-- Opening Marker --
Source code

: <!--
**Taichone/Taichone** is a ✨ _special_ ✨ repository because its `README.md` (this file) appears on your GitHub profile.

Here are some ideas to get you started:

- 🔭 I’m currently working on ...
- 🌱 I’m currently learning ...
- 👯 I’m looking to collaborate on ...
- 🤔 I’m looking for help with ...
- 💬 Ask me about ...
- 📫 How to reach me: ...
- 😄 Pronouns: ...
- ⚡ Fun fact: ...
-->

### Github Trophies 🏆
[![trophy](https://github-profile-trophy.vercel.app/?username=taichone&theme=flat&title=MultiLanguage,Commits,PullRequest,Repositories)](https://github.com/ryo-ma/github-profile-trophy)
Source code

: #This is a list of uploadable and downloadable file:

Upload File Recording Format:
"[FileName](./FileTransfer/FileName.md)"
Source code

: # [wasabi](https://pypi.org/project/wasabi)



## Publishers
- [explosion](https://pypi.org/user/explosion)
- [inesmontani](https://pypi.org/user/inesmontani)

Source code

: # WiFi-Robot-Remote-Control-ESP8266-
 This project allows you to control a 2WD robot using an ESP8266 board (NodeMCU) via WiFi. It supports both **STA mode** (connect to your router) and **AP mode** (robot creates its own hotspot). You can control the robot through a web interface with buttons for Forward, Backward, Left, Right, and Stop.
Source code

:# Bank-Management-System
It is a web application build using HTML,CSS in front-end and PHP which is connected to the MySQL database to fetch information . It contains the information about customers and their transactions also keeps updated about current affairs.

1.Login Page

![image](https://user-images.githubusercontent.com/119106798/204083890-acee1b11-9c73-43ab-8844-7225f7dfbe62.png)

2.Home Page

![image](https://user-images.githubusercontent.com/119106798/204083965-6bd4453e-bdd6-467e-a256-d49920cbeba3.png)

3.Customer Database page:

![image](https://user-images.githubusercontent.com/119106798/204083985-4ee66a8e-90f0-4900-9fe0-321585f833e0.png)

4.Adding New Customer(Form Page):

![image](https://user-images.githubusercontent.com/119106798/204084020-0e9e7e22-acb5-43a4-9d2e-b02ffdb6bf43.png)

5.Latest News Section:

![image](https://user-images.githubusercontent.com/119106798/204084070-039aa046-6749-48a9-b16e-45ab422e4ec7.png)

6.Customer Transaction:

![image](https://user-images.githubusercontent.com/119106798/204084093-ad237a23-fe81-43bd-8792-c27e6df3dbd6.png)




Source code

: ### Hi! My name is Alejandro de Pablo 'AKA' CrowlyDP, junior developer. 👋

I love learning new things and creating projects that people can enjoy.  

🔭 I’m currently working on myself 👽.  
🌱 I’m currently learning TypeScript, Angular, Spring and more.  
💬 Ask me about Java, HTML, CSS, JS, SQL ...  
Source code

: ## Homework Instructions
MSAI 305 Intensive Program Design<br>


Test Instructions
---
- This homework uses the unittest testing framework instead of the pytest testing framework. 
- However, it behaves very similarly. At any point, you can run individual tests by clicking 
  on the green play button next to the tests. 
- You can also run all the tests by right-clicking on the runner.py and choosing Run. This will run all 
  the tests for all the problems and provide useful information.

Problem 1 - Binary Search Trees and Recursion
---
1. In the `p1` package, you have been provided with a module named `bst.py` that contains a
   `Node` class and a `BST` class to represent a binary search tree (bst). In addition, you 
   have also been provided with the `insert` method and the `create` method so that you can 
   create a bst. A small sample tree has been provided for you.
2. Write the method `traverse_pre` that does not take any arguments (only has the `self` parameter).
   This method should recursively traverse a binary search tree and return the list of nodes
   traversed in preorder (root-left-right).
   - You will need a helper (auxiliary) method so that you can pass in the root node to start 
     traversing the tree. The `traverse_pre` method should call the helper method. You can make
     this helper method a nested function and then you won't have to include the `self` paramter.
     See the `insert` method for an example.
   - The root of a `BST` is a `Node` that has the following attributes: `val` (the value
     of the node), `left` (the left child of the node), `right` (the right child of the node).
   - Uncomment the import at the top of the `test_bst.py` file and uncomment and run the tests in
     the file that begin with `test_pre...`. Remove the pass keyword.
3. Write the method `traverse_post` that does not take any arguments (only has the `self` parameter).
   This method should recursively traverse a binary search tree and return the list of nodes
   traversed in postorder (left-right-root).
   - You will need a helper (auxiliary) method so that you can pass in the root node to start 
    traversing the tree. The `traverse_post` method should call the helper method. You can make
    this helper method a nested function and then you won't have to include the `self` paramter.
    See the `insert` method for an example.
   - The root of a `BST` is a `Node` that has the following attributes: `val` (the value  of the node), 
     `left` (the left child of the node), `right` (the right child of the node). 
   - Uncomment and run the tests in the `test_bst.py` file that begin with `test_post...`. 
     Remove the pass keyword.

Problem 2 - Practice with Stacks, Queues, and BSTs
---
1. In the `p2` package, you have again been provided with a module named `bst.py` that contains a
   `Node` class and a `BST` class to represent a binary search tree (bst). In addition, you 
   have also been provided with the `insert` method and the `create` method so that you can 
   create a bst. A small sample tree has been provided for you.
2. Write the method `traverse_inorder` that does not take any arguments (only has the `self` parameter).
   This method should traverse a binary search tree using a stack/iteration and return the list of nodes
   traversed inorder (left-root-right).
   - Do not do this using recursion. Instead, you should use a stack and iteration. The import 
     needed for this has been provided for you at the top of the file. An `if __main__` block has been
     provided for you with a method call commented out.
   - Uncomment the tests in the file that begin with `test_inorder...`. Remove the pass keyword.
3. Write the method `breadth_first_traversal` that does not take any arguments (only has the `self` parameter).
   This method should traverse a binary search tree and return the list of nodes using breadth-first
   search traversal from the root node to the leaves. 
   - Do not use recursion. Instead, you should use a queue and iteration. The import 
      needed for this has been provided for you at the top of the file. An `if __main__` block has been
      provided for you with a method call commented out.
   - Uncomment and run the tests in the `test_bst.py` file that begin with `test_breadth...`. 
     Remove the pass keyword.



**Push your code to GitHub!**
-- Closing Marker --
### Problem statement
A complete, exact transcription of the records is needed.

### Response to the exercise
Source code

: <!--
**Taichone/Taichone** is a ✨ _special_ ✨ repository because its `README.md` (this file) appears on your GitHub profile.

Here are some ideas to get you started:

- 🔭 I’m currently working on ...
- 🌱 I’m currently learning ...
- 👯 I’m looking to collaborate on ...
- 🤔 I’m looking for help with ...
- 💬 Ask me about ...
- 📫 How to reach me: ...
- 😄 Pronouns: ...
- ⚡ Fun fact: ...
-->

### Github Trophies 🏆
[![trophy](https://github-profile-trophy.vercel.app/?username=taichone&theme=flat&title=MultiLanguage,Commits,PullRequest,Repositories)](https://github.com/ryo-ma/github-profile-trophy)
Source code

: #This is a list of uploadable and downloadable file:

Upload File Recording Format:
"[FileName](./FileTransfer/FileName.md)"
Source code

: # [wasabi](https://pypi.org/project/wasabi)



## Publishers
- [explosion](https://pypi.org/user/explosion)
- [inesmontani](https://pypi.org/user/inesmontani)

Source code

: # WiFi-Robot-Remote-Control-ESP8266-
 This project allows you to control a 2WD robot using an ESP8266 board (NodeMCU) via WiFi. It supports both **STA mode** (connect to your router) and **AP mode** (robot creates its own hotspot). You can control the robot through a web interface with buttons for Forward, Backward, Left, Right, and Stop.
Source code

:# Bank-Management-System
It is a web application build using HTML,CSS in front-end and PHP which is connected to the MySQL database to fetch information . It contains the information about customers and their transactions also keeps updated about current affairs.

1.Login Page

![image](https://user-images.githubusercontent.com/119106798/204083890-acee1b11-9c73-43ab-8844-7225f7dfbe62.png)

2.Home Page

![image](https://user-images.githubusercontent.com/119106798/204083965-6bd4453e-bdd6-467e-a256-d49920cbeba3.png)

3.Customer Database page:

![image](https://user-images.githubusercontent.com/119106798/204083985-4ee66a8e-90f0-4900-9fe0-321585f833e0.png)

4.Adding New Customer(Form Page):

![image](https://user-images.githubusercontent.com/119106798/204084020-0e9e7e22-acb5-43a4-9d2e-b02ffdb6bf43.png)

5.Latest News Section:

![image](https://user-images.githubusercontent.com/119106798/204084070-039aa046-6749-48a9-b16e-45ab422e4ec7.png)

6.Customer Transaction:

![image](https://user-images.githubusercontent.com/119106798/204084093-ad237a23-fe81-43bd-8792-c27e6df3dbd6.png)




Source code

: ### Hi! My name is Alejandro de Pablo 'AKA' CrowlyDP, junior developer. 👋

I love learning new things and creating projects that people can enjoy.  

🔭 I’m currently working on myself 👽.  
🌱 I’m currently learning TypeScript, Angular, Spring and more.  
💬 Ask me about Java, HTML, CSS, JS, SQL ...  
Source code

: ## Homework Instructions
MSAI 305 Intensive Program Design<br>


Test Instructions
---
- This homework uses the unittest testing framework instead of the pytest testing framework. 
- However, it behaves very similarly. At any point, you can run individual tests by clicking 
  on the green play button next to the tests. 
- You can also run all the tests by right-clicking on the runner.py and choosing Run. This will run all 
  the tests for all the problems and provide useful information.

Problem 1 - Binary Search Trees and Recursion
---
1. In the `p1` package, you have been provided with a module named `bst.py` that contains a
   `Node` class and a `BST` class to represent a binary search tree (bst). In addition, you 
   have also been provided with the `insert` method and the `create` method so that you can 
   create a bst. A small sample tree has been provided for you.
2. Write the method `traverse_pre` that does not take any arguments (only has the `self` parameter).
   This method should recursively traverse a binary search tree and return the list of nodes
   traversed in preorder (root-left-right).
   - You will need a helper (auxiliary) method so that you can pass in the root node to start 
     traversing the tree. The `traverse_pre` method should call the helper method. You can make
     this helper method a nested function and then you won't have to include the `self` paramter.
     See the `insert` method for an example.
   - The root of a `BST` is a `Node` that has the following attributes: `val` (the value
     of the node), `left` (the left child of the node), `right` (the right child of the node).
   - Uncomment the import at the top of the `test_bst.py` file and uncomment and run the tests in
     the file that begin with `test_pre...`. Remove the pass keyword.
3. Write the method `traverse_post` that does not take any arguments (only has the `self` parameter).
   This method should recursively traverse a binary search tree and return the list of nodes
   traversed in postorder (left-right-root).
   - You will need a helper (auxiliary) method so that you can pass in the root node to start 
    traversing the tree. The `traverse_post` method should call the helper method. You can make
    this helper method a nested function and then you won't have to include the `self` paramter.
    See the `insert` method for an example.
   - The root of a `BST` is a `Node` that has the following attributes: `val` (the value  of the node), 
     `left` (the left child of the node), `right` (the right child of the node). 
   - Uncomment and run the tests in the `test_bst.py` file that begin with `test_post...`. 
     Remove the pass keyword.

Problem 2 - Practice with Stacks, Queues, and BSTs
---
1. In the `p2` package, you have again been provided with a module named `bst.py` that contains a
   `Node` class and a `BST` class to represent a binary search tree (bst). In addition, you 
   have also been provided with the `insert` method and the `create` method so that you can 
   create a bst. A small sample tree has been provided for you.
2. Write the method `traverse_inorder` that does not take any arguments (only has the `self` parameter).
   This method should traverse a binary search tree using a stack/iteration and return the list of nodes
   traversed inorder (left-root-right).
   - Do not do this using recursion. Instead, you should use a stack and iteration. The import 
     needed for this has been provided for you at the top of the file. An `if __main__` block has been
     provided for you with a method call commented out.
   - Uncomment the tests in the file that begin with `test_inorder...`. Remove the pass keyword.
3. Write the method `breadth_first_traversal` that does not take any arguments (only has the `self` parameter).
   This method should traverse a binary search tree and return the list of nodes using breadth-first
   search traversal from the root node to the leaves. 
   - Do not use recursion. Instead, you should use a queue and iteration. The import 
      needed for this has been provided for you at the top of the file. An `if __main__` block has been
      provided for you with a method call commented out.
   - Uncomment and run the tests in the `test_bst.py` file that begin with `test_breadth...`. 
     Remove the pass keyword.



**Push your code to GitHub!**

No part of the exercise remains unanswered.